# Work order
Where the data below has the string "components", return the whole line.

# Given records
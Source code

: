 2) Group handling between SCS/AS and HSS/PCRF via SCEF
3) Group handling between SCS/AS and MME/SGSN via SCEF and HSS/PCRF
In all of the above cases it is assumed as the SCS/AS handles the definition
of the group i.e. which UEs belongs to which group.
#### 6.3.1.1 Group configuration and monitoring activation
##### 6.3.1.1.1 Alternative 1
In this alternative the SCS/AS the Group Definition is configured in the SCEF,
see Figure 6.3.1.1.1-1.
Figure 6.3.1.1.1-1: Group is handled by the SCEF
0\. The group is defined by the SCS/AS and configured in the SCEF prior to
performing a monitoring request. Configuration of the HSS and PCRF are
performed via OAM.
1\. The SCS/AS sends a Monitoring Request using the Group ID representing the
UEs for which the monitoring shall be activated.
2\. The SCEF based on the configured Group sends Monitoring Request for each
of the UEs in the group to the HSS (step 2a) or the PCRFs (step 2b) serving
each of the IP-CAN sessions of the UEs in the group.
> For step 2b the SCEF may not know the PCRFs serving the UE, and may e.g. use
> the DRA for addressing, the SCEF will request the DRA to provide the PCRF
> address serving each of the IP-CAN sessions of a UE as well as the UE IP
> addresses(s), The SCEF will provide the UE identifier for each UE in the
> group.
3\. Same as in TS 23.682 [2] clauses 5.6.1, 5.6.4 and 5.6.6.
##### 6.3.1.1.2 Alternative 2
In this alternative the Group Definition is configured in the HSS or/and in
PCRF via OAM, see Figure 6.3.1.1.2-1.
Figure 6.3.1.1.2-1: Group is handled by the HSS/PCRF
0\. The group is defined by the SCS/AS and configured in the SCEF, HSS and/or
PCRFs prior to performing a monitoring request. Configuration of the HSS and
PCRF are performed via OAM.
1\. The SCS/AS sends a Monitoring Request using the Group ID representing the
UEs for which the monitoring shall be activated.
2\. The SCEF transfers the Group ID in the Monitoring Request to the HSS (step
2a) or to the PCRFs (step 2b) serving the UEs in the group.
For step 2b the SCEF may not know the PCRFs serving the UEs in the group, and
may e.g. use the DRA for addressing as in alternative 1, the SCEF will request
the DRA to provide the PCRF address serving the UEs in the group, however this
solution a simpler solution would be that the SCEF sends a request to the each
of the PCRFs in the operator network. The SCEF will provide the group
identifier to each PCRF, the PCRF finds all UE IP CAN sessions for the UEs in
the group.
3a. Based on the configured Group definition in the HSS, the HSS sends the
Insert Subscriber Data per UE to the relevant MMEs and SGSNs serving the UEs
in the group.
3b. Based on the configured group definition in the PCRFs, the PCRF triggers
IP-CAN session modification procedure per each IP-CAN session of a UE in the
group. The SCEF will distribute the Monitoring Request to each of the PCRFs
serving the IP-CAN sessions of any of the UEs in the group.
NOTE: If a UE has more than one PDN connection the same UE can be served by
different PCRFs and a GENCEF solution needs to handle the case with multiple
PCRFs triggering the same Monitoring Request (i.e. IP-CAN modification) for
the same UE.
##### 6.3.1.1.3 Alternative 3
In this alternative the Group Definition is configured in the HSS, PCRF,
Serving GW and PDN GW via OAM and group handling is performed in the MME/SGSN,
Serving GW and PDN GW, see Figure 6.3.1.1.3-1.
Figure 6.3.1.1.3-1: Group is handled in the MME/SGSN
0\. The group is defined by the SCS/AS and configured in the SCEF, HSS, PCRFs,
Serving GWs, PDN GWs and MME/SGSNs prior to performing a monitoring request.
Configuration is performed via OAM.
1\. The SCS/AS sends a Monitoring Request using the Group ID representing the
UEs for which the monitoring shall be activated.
* * *
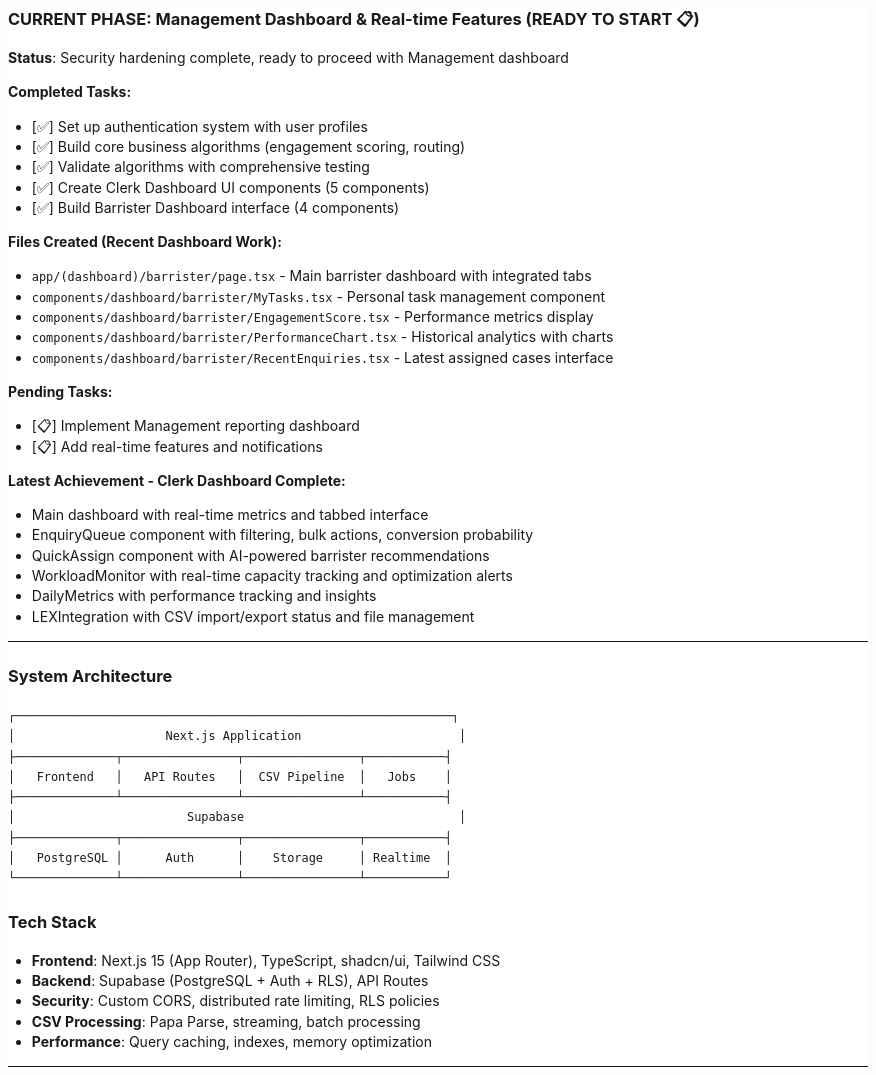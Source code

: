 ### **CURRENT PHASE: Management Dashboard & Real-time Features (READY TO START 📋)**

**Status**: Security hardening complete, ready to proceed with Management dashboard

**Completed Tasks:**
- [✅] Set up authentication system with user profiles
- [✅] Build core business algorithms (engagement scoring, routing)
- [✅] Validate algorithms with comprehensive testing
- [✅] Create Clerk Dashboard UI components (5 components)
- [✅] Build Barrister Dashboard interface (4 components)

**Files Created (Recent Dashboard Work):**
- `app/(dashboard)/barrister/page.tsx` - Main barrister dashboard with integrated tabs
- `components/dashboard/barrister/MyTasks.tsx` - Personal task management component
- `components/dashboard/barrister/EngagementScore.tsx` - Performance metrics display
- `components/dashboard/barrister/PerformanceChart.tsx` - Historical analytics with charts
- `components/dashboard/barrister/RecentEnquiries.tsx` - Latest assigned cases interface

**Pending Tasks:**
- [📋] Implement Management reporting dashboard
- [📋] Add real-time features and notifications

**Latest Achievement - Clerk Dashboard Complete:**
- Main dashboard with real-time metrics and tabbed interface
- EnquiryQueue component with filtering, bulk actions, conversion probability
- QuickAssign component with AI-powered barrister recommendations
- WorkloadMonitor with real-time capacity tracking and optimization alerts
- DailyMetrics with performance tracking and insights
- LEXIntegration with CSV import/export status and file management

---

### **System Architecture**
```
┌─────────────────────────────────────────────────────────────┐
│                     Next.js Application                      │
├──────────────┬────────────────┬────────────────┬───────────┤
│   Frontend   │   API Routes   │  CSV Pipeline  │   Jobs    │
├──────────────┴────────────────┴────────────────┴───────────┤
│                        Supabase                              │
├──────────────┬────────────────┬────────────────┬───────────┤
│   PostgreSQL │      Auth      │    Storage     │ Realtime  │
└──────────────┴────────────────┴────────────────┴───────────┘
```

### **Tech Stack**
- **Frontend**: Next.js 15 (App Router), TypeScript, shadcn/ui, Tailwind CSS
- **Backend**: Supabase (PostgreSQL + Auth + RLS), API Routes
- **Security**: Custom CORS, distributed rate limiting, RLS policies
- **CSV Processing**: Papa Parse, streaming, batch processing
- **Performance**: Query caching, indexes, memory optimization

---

# Written answer
- [✅] Create Clerk Dashboard UI components (5 components)
- [✅] Build Barrister Dashboard interface (4 components)
- `components/dashboard/barrister/MyTasks.tsx` - Personal task management component
- `components/dashboard/barrister/EngagementScore.tsx` - Performance metrics display
- `components/dashboard/barrister/PerformanceChart.tsx` - Historical analytics with charts
- `components/dashboard/barrister/RecentEnquiries.tsx` - Latest assigned cases interface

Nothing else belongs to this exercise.